Le pareció que el viejo se abalanzaba hacia él. Sus nervios se quebraron como un junco, soltó el cuaderno, cogió su camisa y echó a correr. Mientras abandonaba el taller en medio de la noche y la lluvia, escuchó de nuevo su voz. Nunca iba a olvidar la sensación que tuvo en ese instante: como si la conversación continuara, como si no fuera él quien se marchaba o no hubiese sido él la persona a quien el viejo había estado hablando durante todo el rato:

—Debes perdonarme... Te lo suplico, perdóname... Debes perdonarme...

—Al día siguiente, el taller no abrió. Ni al siguiente. Ni al otro. Cuatro días después, unas olas verdes y grandes como espinazos de dinosaurios dormidos trajeron su cuerpo a la playa. Mis padres no quisieron darme detalles, solo me dijeron que había muerto. Pero un amigo de mi edad, que estaba presente cuando lo sacaron, me habló de todo lo que los peces le habían hecho: el color de su lengua y su sangre, la forma en que el mar le había despojado de facciones y hombría. Estuve soñando mucho tiempo con ese cuerpo. Luego lo olvidé. La gente decía que la noche de la tormenta mi abuelo se había emborrachado, había caminado hacia el espigón y se había tirado al mar. No me hacían falta jueces ni guardias civiles para saber que era capaz de haber hecho eso. Más tarde, cuando nos entregaron sus pertenencias, encontré el cuaderno, pero no la fotografía ni el papel suelto con la lista de las damas. Supuse que se había arrojado al mar con ellos. Ahora tú, Salomón, has sido como el mar, y me los has devuelto... Confío en que nos expliques dónde los encontraste...

—Es absurdo —dijo Susana.

Había regresado con un paquete y papel de fumar, pero nadie aceptó su invitación. Entonces se quitó la rebeca, extendió las piernas sobre la alfombra y preparó un cigarrillo de marihuana para ella sola. Fumó en silencio, la cabeza apoyada en un sillón, observando el techo. Las horas de luz se angostaban. Había dejado de llover pero las nubes seguían cercenando el horizonte por encima del parque del Retiro.

—Es completamente absurdo. Seguro que existe alguna explicación racional para lo que le ha pasado a Salomón...

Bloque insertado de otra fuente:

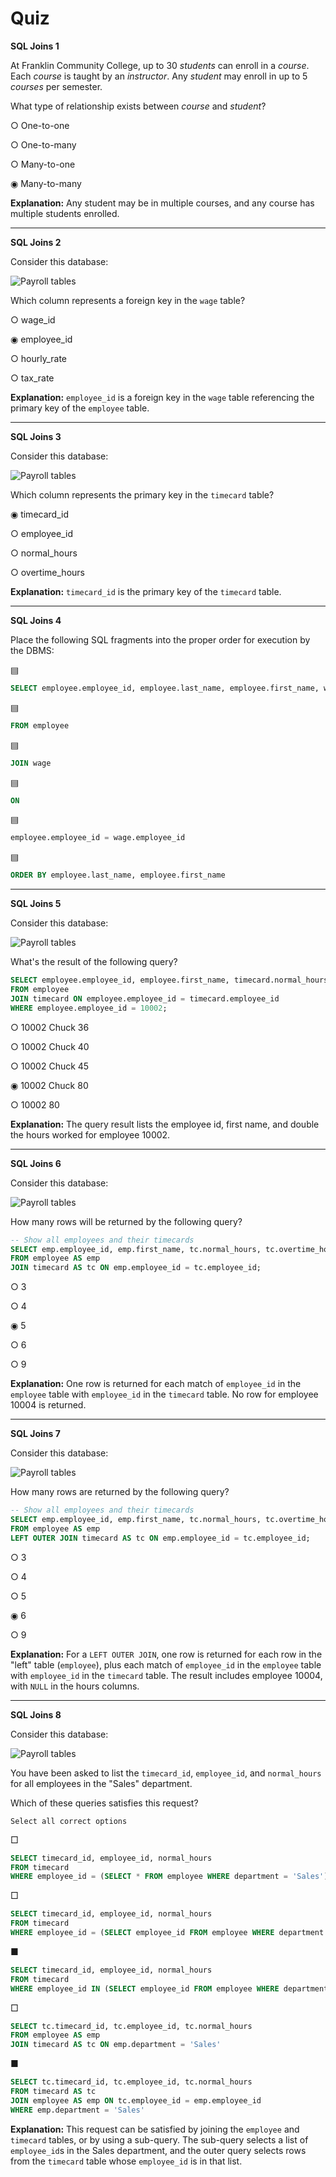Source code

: # Quiz

**SQL Joins 1**

At Franklin Community College, up to 30 _students_ can enroll in a _course_. Each _course_ is taught by an _instructor_. Any _student_ may enroll in up to 5 _courses_ per semester.

What type of relationship exists between _course_ and _student_?

○ One-to-one

○ One-to-many

○ Many-to-one

◉ Many-to-many

**Explanation:** Any student may be in multiple courses, and any course has multiple students enrolled.

---

**SQL Joins 2**

Consider this database:

![Payroll tables](https://bootcamp-os-lms-prd-public.s3.us-west-2.amazonaws.com/content/e953d16f04b58823f645afcbc1330f12.png)

Which column represents a foreign key in the `wage` table?

○ wage_id

◉ employee_id

○ hourly_rate

○ tax_rate

**Explanation:** `employee_id` is a foreign key in the `wage` table referencing the primary key of the `employee` table.

---

**SQL Joins 3**

Consider this database:

![Payroll tables](https://bootcamp-os-lms-prd-public.s3.us-west-2.amazonaws.com/content/e953d16f04b58823f645afcbc1330f12.png)

Which column represents the primary key in the `timecard` table?

◉ timecard_id

○ employee_id

○ normal_hours

○ overtime_hours

**Explanation:** `timecard_id` is the primary key of the `timecard` table.

---

**SQL Joins 4**

Place the following SQL fragments into the proper order for execution by the DBMS:

▤
```sql
SELECT employee.employee_id, employee.last_name, employee.first_name, wage.hourly_rate
```

▤
```sql
FROM employee
```

▤
```sql
JOIN wage
```

▤
```sql
ON
```

▤
```sql
employee.employee_id = wage.employee_id
```

▤
```sql
ORDER BY employee.last_name, employee.first_name
```

---

**SQL Joins 5**

Consider this database:

![Payroll tables](https://bootcamp-os-lms-prd-public.s3.us-west-2.amazonaws.com/content/e953d16f04b58823f645afcbc1330f12.png)

What's the result of the following query?

```sql
SELECT employee.employee_id, employee.first_name, timecard.normal_hours*2
FROM employee
JOIN timecard ON employee.employee_id = timecard.employee_id
WHERE employee.employee_id = 10002;
```

○ 10002 Chuck 36

○ 10002 Chuck 40

○ 10002 Chuck 45

◉ 10002 Chuck 80

○ 10002 80

**Explanation:** The query result lists the employee id, first name, and double the hours worked for employee 10002.

---

**SQL Joins 6**

Consider this database:

![Payroll tables](https://bootcamp-os-lms-prd-public.s3.us-west-2.amazonaws.com/content/e953d16f04b58823f645afcbc1330f12.png)

How many rows will be returned by the following query?

```sql
-- Show all employees and their timecards
SELECT emp.employee_id, emp.first_name, tc.normal_hours, tc.overtime_hours
FROM employee AS emp
JOIN timecard AS tc ON emp.employee_id = tc.employee_id;
```

○ 3

○ 4

◉ 5

○ 6

○ 9

**Explanation:** One row is returned for each match of `employee_id` in the `employee` table with `employee_id` in the `timecard` table. No row for employee 10004 is returned.

---

**SQL Joins 7**

Consider this database:

![Payroll tables](https://bootcamp-os-lms-prd-public.s3.us-west-2.amazonaws.com/content/e953d16f04b58823f645afcbc1330f12.png)

How many rows are returned by the following query?

```sql
-- Show all employees and their timecards
SELECT emp.employee_id, emp.first_name, tc.normal_hours, tc.overtime_hours
FROM employee AS emp
LEFT OUTER JOIN timecard AS tc ON emp.employee_id = tc.employee_id;
```

○ 3

○ 4

○ 5

◉ 6

○ 9

**Explanation:** For a `LEFT OUTER JOIN`, one row is returned for each row in the "left" table (`employee`), plus each match of `employee_id` in the `employee` table with `employee_id` in the `timecard` table. The result includes employee 10004, with `NULL` in the hours columns.

---

**SQL Joins 8**

Consider this database:

![Payroll tables](https://bootcamp-os-lms-prd-public.s3.us-west-2.amazonaws.com/content/e953d16f04b58823f645afcbc1330f12.png)

You have been asked to list the `timecard_id`, `employee_id`, and `normal_hours` for all employees in the "Sales" department.

Which of these queries satisfies this request?

	Select all correct options

□ 
```sql
SELECT timecard_id, employee_id, normal_hours
FROM timecard
WHERE employee_id = (SELECT * FROM employee WHERE department = 'Sales')
```

□ 
```sql
SELECT timecard_id, employee_id, normal_hours
FROM timecard
WHERE employee_id = (SELECT employee_id FROM employee WHERE department = 'Sales')
```

■ 
```sql
SELECT timecard_id, employee_id, normal_hours
FROM timecard
WHERE employee_id IN (SELECT employee_id FROM employee WHERE department = 'Sales')
```

□ 
```sql
SELECT tc.timecard_id, tc.employee_id, tc.normal_hours
FROM employee AS emp
JOIN timecard AS tc ON emp.department = 'Sales'
```

■ 
```sql
SELECT tc.timecard_id, tc.employee_id, tc.normal_hours
FROM timecard AS tc
JOIN employee AS emp ON tc.employee_id = emp.employee_id
WHERE emp.department = 'Sales'
```

**Explanation:** This request can be satisfied by joining the `employee` and `timecard` tables, or by using a sub-query. The sub-query selects a list of `employee_id`s in the Sales department, and the outer query selects rows from the `timecard` table whose `employee_id` is in that list.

A Rulfo le gustó aquella voz de la cordura. Una hora antes, cuando escuchaba la historia de César, había estado a punto de perder los nervios; pero, al contar su propia aventura (que le parecía más increíble conforme más tiempo pasaba), creyó que el mundo se había vuelto loco de manera irrevocable. ¿Cómo era posible que ambos sucesos, separados por casi cincuenta años de distancia, se relacionaran? Que César hubiese mencionado el medallón con forma de araña y el nombre de Akelos le estremecía, pero no menos aprensión le causaba el hecho de haber encontrado la foto y el papel del abuelo de César en aquella casa desconocida. ¿Qué significaban todas aquellas coincidencias? Agradeció que Susana saliera en defensa del sentido común, aunque estaba seguro de que ni ella misma creía lo que decía.